It's been almost exactly a day and I still can't quite fully believe it. We bought a house. A real house. A house with a front door that isn't hidden round the back, a house with big windows, a house that we can't get kicked out of. It's a house where I don't have to ask permission. It's mine. It's ours. It's really happening. All day I've caught myself in fits of random giggles. The happiness just bubbles up like champaign, exactly like champaign, and I just let it take over. I revel in it as it tickles my nose.
There are some dreams we're brave enough to say out loud. The dreams that we'll own up to at New Year's or speak about at parties. There are the dreams we write about in journals. But there are also other dreams, delicate dreams, the secrets we whisper in the dark. These are the dreams that seem too wonderful to belong to us, so far out of our reach that it seems like foolishness, presumption even, to speak of them. But sometimes, on a rare special day these dreams step out of the shadows, they step up and tap us on the shoulder. They take us utterly by surprise.
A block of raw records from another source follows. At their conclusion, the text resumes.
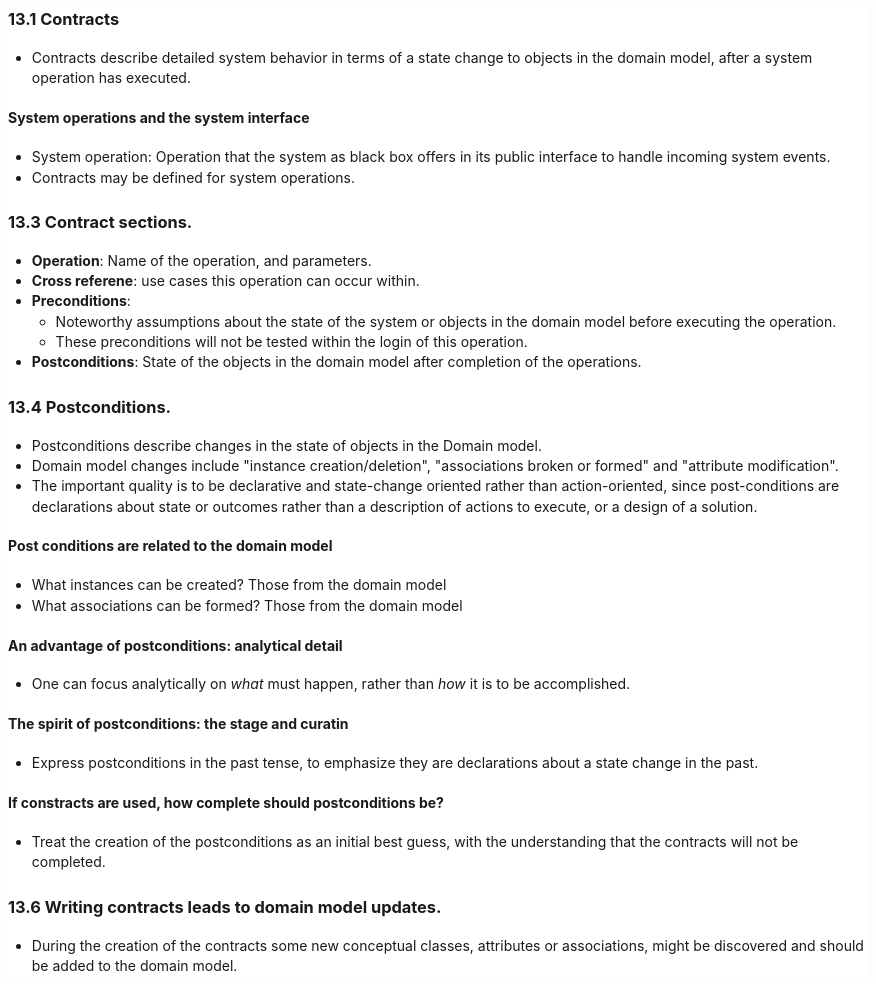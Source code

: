 ### 13.1 Contracts

* Contracts describe detailed system behavior in terms of a state change to objects in the domain model, after a system operation has executed.

#### System operations and the system interface

* System operation: Operation that the system as black box offers in its public interface to handle incoming system events.
* Contracts may be defined for system operations.

### 13.3 Contract sections.

* **Operation**: Name of the operation, and parameters.
* **Cross referene**: use cases this operation can occur within.
* **Preconditions**: 
    * Noteworthy assumptions about the state of the system or objects in the domain model before executing the operation.
    * These preconditions will not be tested within the login of this operation.
* **Postconditions**: State of the objects in the domain model after completion of the operations.

### 13.4 Postconditions.

* Postconditions describe changes in the state of objects in the Domain model.
* Domain model changes include "instance creation/deletion", "associations broken or formed" and "attribute modification".
* The important quality is to be declarative and state-change oriented rather than action-oriented, since post-conditions are declarations about state or outcomes rather than a description of actions to execute, or a design of a solution.

#### Post conditions are related to the domain model

* What instances can be created? Those from the domain model
* What associations can be formed? Those from the domain model

#### An advantage of postconditions: analytical detail

* One can focus analytically on _what_ must happen, rather than _how_ it is to be accomplished.

#### The spirit of postconditions: the stage and curatin

* Express postconditions in the past tense, to emphasize they are declarations about a state change in the past.

#### If constracts are used, how complete should postconditions be?

* Treat the creation of the postconditions as an initial best guess, with the understanding that the contracts will not be completed.

### 13.6 Writing contracts leads to domain model updates.

* During the creation of the contracts some new conceptual classes, attributes or associations, might be discovered and should be added to the domain model.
I have dreamt of a home of my own, one that's really mine, probably ever since I moved out of Mom & Dad's place, 17 years ago. But I have to confess that while I dreamt of it quietly, I never actually prayed about it. I didn't ask God for it because it felt too big, too much, more than was necessary. And somehow, here on this rare day He has decided to give it to me anyway. I cannot tell you why. It's because He loves me, I know that. But He shows his love in much smaller gifts than this. This feels like a fairy tale.
It's been two weeks between having our offer accepted by the vendor and yesterday's closing and during those weeks I tried so hard not to dream. I forced myself to use conditional verbs. "In the house that might be ours..." I'd say, "in the maybe house the windows are lovely." "You know if we did get that house, if it all worked out we could build built in shelves in the living room." The Maybe House sounded about as real as the Wendy house I played in as a child, and about as accessible as that long ago memory. [Canadian translation: in England a Wendy house is play house] But it's not a Maybe House anymore. It's very, very real.
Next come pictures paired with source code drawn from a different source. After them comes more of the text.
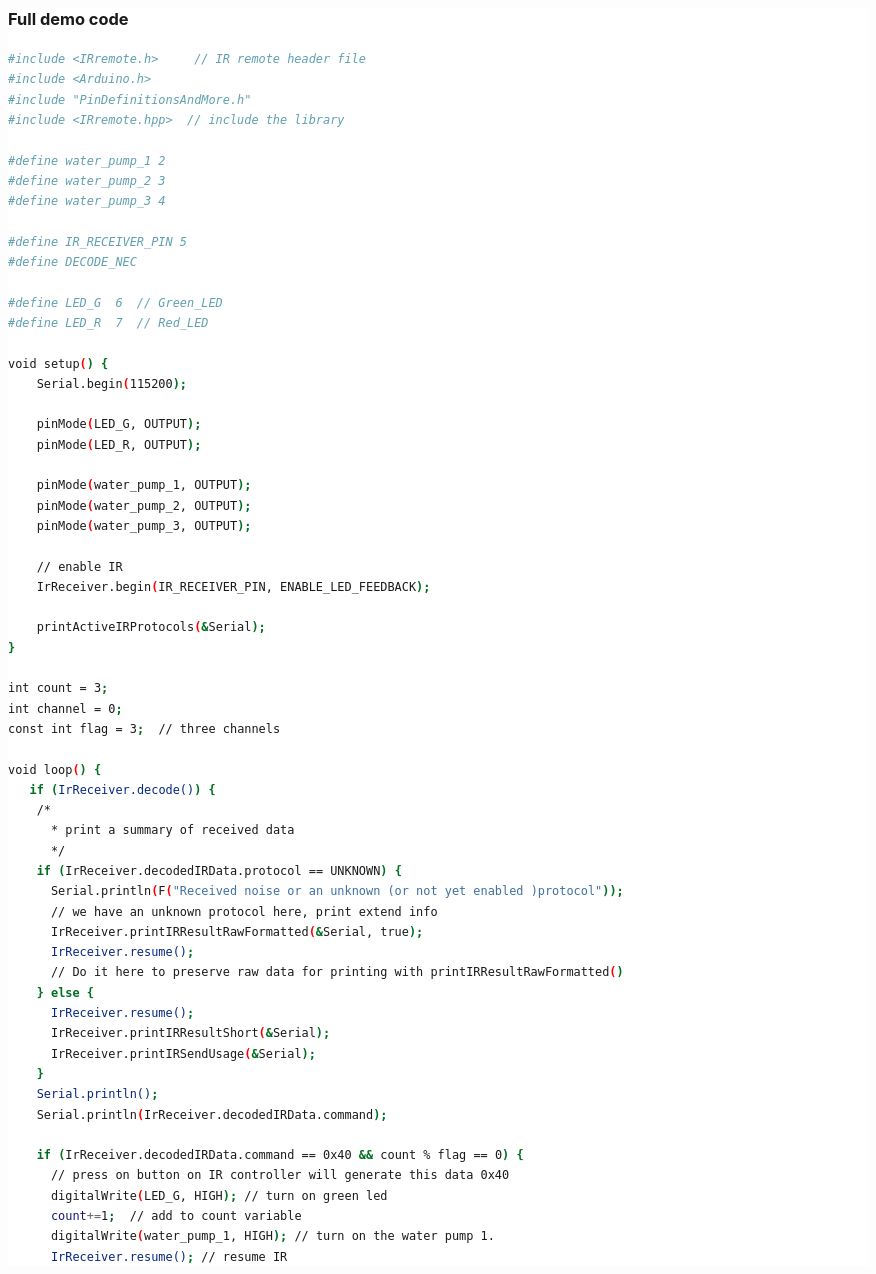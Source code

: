 ### Full demo code 

```bash
#include <IRremote.h>     // IR remote header file
#include <Arduino.h>
#include "PinDefinitionsAndMore.h"
#include <IRremote.hpp>  // include the library

#define water_pump_1 2 
#define water_pump_2 3 
#define water_pump_3 4 

#define IR_RECEIVER_PIN 5
#define DECODE_NEC

#define LED_G  6  // Green_LED
#define LED_R  7  // Red_LED

void setup() {
    Serial.begin(115200);

    pinMode(LED_G, OUTPUT);
    pinMode(LED_R, OUTPUT);

    pinMode(water_pump_1, OUTPUT);
    pinMode(water_pump_2, OUTPUT);
    pinMode(water_pump_3, OUTPUT);

    // enable IR
    IrReceiver.begin(IR_RECEIVER_PIN, ENABLE_LED_FEEDBACK);

    printActiveIRProtocols(&Serial);
}

int count = 3;
int channel = 0; 
const int flag = 3;  // three channels 

void loop() {
   if (IrReceiver.decode()) {
    /*
      * print a summary of received data
      */
    if (IrReceiver.decodedIRData.protocol == UNKNOWN) {
      Serial.println(F("Received noise or an unknown (or not yet enabled )protocol"));
      // we have an unknown protocol here, print extend info
      IrReceiver.printIRResultRawFormatted(&Serial, true);
      IrReceiver.resume();
      // Do it here to preserve raw data for printing with printIRResultRawFormatted()
    } else {
      IrReceiver.resume();
      IrReceiver.printIRResultShort(&Serial);
      IrReceiver.printIRSendUsage(&Serial);
    }
    Serial.println();
    Serial.println(IrReceiver.decodedIRData.command);

    if (IrReceiver.decodedIRData.command == 0x40 && count % flag == 0) {
      // press on button on IR controller will generate this data 0x40
      digitalWrite(LED_G, HIGH); // turn on green led 
      count+=1;  // add to count variable  
      digitalWrite(water_pump_1, HIGH); // turn on the water pump 1.
      IrReceiver.resume(); // resume IR 
```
I remember when we first went to look at the house I noticed that there's a brass lion head door knocker on the door that is my door now. I remember thinking, "Wouldn't that be a fine thing, to own a door with a lion head knocker? " It is a fine thing indeed. On Facebook last night a good friend of mine asked if this was the house where I'm going to write the Great Canadian Novel. (Isn't that a lovely thing to ask?) It just might be. It feels like a house of dreams and stories.
There's a waiting period now - a couple of months, almost like an engagement, where we are promised to each other but not yet living together. It'll be a time of packing, of sorting through and letting go. It's a time of transition, which is never my favourite. But it will also be a time of dreaming. I came across a quote from Walt Mills the other day that spoke of, "running barefoot through the grass without care or knowledge, like Adam and Eve when they were young and innocent, naming the world for the first time." I think that is a perfect description of what happens now. It's time to name the world for the first time and, I hope, a time to honour the other secrets that I whisper in the dark.